Task prompt => The lines needed are those below that contain the word "newlength"; copy each one.

Stored dataset items

=== Section Start ===

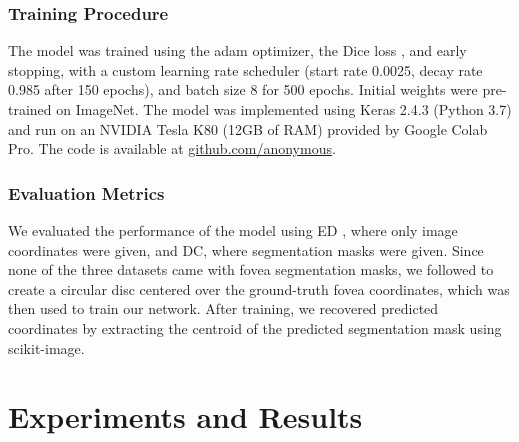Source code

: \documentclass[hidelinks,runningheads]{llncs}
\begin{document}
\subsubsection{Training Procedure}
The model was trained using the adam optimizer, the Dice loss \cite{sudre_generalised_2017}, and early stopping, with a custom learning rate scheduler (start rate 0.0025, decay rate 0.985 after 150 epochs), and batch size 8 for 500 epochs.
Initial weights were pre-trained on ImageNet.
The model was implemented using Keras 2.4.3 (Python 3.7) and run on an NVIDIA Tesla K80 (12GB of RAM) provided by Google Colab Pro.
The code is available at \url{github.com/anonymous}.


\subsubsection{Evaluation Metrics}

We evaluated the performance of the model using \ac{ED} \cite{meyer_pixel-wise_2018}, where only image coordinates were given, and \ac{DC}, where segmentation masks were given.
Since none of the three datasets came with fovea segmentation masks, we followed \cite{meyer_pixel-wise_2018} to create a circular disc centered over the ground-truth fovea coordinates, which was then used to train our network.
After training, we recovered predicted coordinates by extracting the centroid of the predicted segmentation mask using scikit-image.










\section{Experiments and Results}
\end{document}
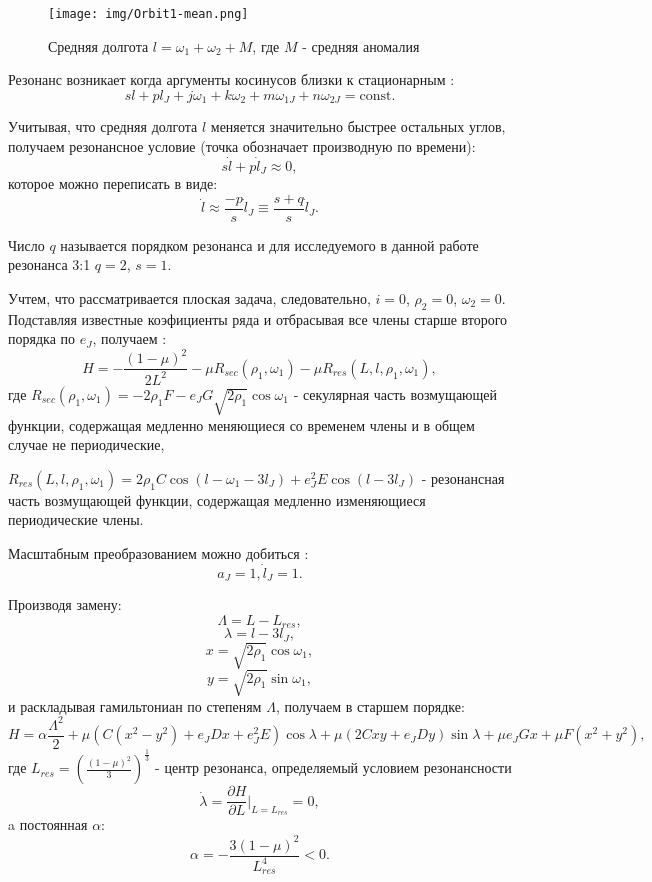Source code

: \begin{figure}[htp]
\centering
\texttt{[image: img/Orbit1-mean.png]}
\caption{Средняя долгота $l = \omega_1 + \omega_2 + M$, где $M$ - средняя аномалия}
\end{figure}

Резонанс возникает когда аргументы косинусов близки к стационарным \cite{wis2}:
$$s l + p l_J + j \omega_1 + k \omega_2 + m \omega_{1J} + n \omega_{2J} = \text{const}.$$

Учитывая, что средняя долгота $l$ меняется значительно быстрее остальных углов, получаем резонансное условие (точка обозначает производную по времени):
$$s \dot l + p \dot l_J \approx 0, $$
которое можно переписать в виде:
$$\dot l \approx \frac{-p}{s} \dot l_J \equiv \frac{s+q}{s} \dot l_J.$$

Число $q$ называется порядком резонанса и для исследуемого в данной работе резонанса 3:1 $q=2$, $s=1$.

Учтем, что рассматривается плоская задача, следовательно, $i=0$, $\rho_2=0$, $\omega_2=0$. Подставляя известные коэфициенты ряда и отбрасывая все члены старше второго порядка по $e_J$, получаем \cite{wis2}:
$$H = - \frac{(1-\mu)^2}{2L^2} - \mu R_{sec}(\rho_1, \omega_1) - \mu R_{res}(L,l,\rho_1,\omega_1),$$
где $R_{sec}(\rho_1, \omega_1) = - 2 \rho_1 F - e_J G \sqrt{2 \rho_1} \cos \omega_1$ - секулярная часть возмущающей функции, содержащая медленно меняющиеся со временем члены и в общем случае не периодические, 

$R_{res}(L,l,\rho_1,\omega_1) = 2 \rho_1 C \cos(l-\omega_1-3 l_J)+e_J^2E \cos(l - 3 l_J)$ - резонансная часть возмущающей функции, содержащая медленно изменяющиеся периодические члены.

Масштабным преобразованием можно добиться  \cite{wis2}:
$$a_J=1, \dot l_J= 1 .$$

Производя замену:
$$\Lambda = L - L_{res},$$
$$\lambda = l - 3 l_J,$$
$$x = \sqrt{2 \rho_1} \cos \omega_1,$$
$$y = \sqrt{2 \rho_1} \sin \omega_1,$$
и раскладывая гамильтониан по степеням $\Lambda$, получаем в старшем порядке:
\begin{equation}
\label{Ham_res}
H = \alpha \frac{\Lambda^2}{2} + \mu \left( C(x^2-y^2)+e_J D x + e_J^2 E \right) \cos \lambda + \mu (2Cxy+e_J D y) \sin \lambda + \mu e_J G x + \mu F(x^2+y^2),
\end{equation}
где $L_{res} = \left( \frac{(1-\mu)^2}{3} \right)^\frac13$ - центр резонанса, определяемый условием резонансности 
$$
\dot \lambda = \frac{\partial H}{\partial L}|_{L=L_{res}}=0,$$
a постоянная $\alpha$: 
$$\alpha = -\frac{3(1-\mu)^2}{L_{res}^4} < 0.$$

=== Section End ===
=== Section Start ===

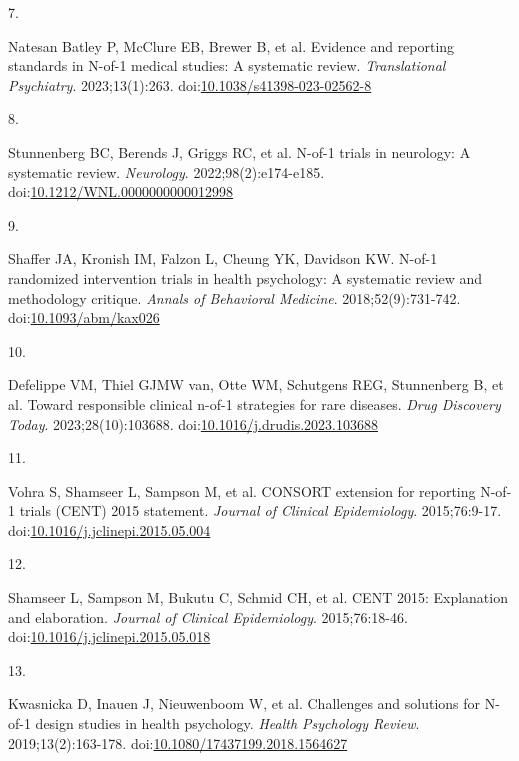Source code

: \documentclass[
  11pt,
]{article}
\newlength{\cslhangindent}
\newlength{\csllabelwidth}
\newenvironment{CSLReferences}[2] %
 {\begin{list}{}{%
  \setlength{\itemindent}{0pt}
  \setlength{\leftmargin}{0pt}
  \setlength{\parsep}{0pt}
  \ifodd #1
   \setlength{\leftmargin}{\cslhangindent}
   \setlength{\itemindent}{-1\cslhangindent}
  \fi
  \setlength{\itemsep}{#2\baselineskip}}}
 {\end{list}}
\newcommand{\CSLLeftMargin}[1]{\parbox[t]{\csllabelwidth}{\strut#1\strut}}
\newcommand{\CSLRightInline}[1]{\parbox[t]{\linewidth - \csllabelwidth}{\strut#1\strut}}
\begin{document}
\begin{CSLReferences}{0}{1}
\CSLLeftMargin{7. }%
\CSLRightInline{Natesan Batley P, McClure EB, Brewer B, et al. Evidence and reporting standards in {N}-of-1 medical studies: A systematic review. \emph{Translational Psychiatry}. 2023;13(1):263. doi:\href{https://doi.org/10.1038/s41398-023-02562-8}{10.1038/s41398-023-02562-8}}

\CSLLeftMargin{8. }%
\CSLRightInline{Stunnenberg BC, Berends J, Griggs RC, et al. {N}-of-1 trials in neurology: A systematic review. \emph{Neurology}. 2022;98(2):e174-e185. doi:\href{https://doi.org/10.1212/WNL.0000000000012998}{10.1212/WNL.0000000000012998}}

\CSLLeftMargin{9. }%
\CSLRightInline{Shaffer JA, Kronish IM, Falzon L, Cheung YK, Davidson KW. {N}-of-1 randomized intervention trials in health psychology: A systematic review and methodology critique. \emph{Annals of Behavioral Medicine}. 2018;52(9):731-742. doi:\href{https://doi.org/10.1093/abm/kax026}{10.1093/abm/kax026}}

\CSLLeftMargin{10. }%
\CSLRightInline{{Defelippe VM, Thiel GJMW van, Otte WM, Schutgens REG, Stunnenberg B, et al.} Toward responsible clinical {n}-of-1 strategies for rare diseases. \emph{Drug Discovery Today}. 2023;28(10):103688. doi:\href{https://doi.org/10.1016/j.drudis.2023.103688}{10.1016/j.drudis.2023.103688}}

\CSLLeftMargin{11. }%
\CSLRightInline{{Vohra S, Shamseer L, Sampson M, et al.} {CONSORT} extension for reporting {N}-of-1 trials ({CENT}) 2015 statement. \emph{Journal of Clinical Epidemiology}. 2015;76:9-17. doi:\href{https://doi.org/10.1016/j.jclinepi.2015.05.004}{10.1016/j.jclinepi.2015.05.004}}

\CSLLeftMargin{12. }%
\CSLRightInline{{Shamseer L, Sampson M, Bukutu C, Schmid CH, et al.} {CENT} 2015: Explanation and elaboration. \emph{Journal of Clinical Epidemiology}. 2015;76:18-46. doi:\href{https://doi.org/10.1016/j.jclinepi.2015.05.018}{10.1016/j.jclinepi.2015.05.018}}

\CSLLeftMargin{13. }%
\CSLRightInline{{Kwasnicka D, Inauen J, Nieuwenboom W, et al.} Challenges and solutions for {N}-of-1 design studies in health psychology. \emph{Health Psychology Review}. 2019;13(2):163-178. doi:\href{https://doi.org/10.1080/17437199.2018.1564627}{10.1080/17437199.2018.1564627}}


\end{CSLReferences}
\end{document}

=== Section End ===
=== Section Start ===

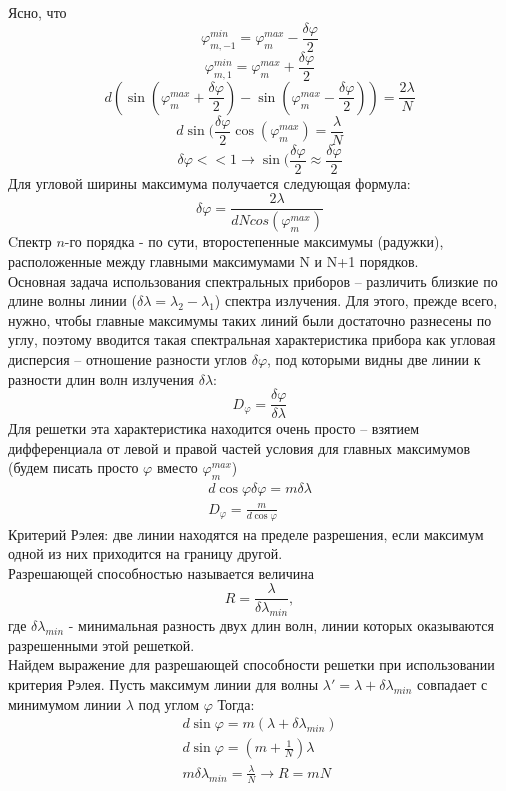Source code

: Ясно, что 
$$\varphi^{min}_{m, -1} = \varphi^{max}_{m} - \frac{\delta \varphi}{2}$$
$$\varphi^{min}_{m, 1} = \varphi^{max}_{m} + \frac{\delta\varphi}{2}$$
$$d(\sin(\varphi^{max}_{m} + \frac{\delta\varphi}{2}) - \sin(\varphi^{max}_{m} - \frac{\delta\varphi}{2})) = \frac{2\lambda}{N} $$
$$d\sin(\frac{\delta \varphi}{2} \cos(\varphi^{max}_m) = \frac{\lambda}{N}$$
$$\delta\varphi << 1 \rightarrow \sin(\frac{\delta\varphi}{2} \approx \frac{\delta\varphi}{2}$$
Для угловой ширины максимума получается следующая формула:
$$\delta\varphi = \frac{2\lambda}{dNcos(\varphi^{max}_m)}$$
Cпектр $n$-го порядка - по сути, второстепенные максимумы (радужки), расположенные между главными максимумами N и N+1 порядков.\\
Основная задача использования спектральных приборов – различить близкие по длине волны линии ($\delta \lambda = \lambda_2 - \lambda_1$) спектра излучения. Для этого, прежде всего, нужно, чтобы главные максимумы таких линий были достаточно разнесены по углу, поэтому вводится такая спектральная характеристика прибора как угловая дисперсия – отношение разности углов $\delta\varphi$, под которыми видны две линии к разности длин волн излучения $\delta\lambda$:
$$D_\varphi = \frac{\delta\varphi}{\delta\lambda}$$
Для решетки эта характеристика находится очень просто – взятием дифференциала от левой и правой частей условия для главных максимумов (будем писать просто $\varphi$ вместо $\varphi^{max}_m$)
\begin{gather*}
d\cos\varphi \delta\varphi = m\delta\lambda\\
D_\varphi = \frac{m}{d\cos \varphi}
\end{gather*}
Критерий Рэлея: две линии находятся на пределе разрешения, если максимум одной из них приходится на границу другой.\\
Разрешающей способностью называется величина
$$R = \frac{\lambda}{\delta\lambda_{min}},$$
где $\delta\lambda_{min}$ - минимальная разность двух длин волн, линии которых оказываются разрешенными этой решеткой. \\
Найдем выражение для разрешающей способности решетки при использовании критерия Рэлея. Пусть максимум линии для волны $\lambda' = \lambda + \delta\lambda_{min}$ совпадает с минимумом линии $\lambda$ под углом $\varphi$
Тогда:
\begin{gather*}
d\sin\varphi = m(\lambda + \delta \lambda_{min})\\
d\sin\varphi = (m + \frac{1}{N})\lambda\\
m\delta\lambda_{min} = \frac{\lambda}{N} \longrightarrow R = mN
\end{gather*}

=== Section End ===

Written answer =>
\newlength{\cslhangindent}
\newlength{\csllabelwidth}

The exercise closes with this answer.